## Exercise instructions
Pick out the lines below that include the string "Dependabot".
──────
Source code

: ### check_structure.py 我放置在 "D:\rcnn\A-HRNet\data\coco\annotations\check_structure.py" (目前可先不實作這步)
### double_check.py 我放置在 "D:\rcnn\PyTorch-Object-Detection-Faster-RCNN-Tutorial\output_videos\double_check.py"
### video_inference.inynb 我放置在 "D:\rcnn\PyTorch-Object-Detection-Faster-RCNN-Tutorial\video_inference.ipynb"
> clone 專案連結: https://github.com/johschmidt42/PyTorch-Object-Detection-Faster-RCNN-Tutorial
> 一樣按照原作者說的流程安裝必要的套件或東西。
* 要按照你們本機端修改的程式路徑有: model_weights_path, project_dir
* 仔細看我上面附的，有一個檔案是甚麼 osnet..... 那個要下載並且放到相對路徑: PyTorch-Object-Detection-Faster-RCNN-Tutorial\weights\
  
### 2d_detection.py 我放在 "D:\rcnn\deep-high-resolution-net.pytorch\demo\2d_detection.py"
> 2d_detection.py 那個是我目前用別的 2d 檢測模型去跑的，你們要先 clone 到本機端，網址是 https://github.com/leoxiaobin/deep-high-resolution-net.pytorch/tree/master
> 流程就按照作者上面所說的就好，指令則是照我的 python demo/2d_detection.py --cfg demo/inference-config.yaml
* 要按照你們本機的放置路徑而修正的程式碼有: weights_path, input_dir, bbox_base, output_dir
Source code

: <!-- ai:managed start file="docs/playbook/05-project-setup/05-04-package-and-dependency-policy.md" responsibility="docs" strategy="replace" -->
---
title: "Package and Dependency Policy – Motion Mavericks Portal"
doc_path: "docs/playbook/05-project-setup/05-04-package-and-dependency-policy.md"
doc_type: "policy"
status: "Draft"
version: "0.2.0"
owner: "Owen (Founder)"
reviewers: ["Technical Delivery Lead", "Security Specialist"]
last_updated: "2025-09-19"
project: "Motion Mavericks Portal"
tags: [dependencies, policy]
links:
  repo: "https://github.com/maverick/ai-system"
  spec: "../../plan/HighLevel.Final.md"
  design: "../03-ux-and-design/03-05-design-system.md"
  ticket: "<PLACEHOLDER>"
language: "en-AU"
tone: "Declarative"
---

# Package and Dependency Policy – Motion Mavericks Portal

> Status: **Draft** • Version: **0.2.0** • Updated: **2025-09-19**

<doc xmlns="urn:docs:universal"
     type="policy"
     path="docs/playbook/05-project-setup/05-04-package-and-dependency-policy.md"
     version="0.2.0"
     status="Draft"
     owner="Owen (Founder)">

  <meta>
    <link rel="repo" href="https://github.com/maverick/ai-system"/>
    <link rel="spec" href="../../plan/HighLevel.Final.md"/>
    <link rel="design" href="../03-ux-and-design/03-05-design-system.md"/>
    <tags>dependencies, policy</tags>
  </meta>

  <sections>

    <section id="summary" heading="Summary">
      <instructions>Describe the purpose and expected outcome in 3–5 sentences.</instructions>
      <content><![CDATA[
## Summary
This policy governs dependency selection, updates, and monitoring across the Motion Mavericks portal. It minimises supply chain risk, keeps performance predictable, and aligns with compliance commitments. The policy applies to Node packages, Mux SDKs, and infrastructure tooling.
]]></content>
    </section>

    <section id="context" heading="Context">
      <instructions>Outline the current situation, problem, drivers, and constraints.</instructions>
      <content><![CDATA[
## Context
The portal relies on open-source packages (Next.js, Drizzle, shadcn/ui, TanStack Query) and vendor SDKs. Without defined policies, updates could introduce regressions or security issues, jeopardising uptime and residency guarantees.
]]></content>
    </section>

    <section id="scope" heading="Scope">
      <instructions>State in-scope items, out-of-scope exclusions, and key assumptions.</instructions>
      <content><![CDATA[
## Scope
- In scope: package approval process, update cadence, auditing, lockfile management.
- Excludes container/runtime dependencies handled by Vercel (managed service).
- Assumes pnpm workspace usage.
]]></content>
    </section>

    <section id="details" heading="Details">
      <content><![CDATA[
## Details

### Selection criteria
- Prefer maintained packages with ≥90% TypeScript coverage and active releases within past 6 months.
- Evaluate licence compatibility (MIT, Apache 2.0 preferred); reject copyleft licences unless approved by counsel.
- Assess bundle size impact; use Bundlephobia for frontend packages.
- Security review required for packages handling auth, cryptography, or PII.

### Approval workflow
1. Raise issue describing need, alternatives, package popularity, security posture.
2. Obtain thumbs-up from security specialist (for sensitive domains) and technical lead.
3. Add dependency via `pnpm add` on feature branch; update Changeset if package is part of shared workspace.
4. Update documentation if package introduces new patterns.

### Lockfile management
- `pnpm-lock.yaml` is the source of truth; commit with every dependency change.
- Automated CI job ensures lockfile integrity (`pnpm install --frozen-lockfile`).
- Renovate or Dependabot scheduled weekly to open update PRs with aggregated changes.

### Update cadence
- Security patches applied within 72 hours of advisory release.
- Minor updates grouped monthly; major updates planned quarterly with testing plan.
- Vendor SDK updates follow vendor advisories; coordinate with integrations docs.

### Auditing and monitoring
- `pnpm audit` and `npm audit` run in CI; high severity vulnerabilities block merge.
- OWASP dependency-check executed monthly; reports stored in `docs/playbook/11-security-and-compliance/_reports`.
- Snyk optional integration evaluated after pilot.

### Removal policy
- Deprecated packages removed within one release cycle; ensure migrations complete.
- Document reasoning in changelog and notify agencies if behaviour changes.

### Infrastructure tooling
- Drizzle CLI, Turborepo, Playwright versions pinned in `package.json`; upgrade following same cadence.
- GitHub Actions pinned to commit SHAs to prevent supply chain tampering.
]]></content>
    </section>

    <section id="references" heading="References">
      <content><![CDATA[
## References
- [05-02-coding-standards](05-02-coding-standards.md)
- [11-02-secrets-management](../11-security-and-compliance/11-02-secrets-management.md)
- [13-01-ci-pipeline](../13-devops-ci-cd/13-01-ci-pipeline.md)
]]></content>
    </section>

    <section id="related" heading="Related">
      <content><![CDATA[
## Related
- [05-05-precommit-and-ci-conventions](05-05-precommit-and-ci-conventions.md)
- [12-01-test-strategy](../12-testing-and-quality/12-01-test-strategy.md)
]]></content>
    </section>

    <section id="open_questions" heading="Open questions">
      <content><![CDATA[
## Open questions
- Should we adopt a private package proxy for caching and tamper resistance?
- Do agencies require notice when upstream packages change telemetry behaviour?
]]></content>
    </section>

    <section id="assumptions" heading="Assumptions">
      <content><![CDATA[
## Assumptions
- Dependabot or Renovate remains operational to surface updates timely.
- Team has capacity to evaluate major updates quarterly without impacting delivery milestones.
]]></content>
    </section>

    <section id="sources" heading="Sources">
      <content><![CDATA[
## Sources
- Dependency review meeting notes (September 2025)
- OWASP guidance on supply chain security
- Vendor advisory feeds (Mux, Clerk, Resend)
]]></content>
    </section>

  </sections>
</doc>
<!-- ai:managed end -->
──────
## Expected answer
- Renovate or Dependabot scheduled weekly to open update PRs with aggregated changes.
- Dependabot or Renovate remains operational to surface updates timely.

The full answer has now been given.